• [Instructions for the task]:
If a line in the records below contains the word "Toggle", copy it.

[Collected data]
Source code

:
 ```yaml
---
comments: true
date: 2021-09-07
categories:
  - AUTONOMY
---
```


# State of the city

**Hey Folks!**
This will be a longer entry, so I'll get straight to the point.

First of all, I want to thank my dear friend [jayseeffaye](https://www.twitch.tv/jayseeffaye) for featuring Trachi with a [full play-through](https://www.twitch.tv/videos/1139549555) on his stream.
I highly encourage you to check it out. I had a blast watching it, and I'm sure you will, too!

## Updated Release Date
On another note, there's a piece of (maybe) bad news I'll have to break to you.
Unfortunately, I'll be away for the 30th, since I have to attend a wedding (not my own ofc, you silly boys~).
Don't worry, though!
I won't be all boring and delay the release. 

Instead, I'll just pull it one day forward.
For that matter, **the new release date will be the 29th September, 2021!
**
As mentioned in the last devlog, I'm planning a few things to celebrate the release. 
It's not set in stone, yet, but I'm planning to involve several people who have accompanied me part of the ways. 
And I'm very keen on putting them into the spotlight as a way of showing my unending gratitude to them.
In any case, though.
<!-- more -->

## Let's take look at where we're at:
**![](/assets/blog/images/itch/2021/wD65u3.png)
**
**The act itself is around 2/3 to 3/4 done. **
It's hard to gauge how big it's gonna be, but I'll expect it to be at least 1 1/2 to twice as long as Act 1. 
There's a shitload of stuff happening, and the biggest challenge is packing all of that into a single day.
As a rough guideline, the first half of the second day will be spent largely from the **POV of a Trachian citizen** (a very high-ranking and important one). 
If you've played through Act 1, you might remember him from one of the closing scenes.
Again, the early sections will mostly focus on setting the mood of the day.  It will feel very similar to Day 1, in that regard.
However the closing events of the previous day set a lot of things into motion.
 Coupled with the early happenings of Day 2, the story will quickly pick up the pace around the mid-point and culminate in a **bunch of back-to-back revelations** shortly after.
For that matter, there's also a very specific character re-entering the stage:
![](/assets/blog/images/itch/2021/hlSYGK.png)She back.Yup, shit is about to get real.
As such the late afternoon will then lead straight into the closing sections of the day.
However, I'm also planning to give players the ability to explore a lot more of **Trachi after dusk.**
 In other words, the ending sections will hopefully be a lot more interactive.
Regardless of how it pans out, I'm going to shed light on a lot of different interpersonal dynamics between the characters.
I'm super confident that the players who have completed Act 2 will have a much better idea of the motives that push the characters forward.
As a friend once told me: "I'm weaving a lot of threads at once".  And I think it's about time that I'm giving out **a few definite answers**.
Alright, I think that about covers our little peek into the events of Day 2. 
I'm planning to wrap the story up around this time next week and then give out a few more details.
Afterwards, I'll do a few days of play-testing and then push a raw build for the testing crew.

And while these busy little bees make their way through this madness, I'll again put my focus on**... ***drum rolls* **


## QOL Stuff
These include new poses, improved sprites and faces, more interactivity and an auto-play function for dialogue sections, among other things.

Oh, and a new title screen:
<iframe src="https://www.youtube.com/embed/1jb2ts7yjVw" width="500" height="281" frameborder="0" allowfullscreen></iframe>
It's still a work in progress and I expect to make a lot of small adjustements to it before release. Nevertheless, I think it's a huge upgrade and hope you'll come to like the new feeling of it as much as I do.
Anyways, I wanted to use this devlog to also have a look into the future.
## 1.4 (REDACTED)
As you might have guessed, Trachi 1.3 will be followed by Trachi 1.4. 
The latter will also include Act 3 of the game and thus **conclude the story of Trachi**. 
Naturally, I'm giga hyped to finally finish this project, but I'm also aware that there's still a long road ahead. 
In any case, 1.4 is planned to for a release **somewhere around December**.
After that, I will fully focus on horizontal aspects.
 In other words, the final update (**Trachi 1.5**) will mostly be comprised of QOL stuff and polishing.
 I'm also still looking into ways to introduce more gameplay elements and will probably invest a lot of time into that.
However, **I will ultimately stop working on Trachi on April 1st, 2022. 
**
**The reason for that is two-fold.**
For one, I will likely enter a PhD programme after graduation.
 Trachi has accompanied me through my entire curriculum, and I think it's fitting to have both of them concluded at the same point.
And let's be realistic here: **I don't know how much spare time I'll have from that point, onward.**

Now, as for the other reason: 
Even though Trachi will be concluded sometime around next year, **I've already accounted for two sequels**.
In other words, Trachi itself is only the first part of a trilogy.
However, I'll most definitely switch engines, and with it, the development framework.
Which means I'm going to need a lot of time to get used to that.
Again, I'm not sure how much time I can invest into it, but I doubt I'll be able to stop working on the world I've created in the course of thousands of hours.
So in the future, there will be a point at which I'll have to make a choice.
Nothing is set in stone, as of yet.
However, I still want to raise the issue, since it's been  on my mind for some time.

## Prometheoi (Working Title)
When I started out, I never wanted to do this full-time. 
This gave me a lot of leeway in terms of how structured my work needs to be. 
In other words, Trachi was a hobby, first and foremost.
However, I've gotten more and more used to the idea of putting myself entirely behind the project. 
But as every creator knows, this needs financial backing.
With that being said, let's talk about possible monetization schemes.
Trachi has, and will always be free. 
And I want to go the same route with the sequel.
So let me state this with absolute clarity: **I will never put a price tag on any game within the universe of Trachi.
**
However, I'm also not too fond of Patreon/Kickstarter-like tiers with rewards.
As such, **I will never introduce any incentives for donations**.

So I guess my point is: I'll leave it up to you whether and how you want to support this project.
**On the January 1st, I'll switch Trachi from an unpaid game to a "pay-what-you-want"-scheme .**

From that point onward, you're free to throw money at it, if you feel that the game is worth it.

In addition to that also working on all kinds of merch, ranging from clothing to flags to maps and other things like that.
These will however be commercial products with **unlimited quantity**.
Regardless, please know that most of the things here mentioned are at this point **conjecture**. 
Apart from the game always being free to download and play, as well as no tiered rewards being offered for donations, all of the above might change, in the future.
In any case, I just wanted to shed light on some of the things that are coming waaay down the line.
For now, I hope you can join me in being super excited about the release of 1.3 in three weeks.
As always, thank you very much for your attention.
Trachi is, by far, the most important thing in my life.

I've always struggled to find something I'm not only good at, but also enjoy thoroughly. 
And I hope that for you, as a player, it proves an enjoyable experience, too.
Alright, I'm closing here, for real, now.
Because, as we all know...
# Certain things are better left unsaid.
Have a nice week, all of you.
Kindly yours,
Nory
==
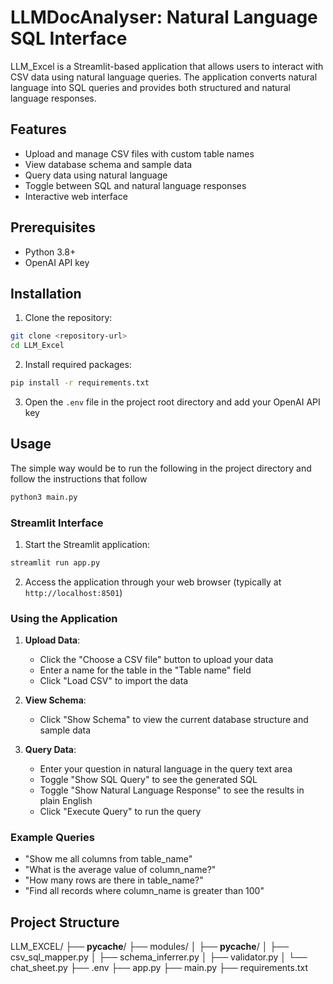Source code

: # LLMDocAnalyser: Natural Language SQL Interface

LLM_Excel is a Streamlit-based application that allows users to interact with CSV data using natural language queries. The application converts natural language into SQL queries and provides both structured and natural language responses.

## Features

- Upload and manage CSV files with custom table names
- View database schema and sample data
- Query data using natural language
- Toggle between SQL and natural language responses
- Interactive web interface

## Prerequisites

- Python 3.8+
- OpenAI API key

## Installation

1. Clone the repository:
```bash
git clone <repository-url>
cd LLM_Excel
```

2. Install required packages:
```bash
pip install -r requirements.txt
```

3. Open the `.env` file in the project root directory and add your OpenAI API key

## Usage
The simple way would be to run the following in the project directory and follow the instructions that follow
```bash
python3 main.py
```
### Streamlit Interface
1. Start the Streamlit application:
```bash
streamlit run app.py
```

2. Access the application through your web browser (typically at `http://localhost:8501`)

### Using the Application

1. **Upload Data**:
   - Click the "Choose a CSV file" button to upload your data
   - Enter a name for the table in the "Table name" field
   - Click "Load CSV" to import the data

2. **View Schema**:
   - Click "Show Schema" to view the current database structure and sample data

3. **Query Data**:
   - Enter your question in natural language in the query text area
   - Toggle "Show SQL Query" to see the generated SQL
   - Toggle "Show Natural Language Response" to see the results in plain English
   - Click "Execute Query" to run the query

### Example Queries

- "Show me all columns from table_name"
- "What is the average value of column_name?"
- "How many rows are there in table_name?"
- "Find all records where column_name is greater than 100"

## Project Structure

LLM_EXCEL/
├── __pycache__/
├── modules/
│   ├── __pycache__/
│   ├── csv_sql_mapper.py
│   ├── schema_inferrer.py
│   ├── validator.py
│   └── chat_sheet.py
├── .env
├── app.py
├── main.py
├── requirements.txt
* * *
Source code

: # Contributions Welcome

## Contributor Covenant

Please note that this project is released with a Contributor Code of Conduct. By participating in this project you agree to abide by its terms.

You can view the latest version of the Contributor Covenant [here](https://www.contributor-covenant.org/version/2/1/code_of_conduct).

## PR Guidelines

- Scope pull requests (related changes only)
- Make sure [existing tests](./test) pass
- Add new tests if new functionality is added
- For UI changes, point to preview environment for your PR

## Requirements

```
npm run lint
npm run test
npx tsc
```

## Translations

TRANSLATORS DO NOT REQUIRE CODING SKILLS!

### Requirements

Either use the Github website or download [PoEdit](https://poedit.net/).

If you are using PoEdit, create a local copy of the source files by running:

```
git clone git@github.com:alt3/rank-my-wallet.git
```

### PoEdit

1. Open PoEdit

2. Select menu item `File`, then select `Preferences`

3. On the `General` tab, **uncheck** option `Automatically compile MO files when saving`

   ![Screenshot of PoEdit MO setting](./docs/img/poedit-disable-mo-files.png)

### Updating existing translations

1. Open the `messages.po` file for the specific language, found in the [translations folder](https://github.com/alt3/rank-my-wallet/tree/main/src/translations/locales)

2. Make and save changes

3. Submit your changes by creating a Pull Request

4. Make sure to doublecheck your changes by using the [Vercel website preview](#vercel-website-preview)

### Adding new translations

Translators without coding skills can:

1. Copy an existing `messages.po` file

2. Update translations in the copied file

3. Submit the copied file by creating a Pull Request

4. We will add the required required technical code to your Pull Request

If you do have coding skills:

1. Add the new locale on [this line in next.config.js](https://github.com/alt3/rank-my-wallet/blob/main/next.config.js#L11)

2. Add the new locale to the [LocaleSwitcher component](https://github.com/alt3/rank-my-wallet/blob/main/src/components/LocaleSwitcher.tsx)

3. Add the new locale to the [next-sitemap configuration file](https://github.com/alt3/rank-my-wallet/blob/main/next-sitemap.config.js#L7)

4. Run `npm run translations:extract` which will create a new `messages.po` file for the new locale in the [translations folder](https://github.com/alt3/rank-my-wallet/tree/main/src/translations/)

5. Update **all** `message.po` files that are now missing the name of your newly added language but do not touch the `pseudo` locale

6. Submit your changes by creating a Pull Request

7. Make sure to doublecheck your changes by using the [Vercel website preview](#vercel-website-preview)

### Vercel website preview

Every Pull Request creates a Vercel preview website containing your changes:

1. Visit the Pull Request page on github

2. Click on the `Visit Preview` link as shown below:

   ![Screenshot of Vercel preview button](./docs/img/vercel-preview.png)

• [Expected answer]:
- Toggle between SQL and natural language responses
   - Toggle "Show SQL Query" to see the generated SQL
   - Toggle "Show Natural Language Response" to see the results in plain English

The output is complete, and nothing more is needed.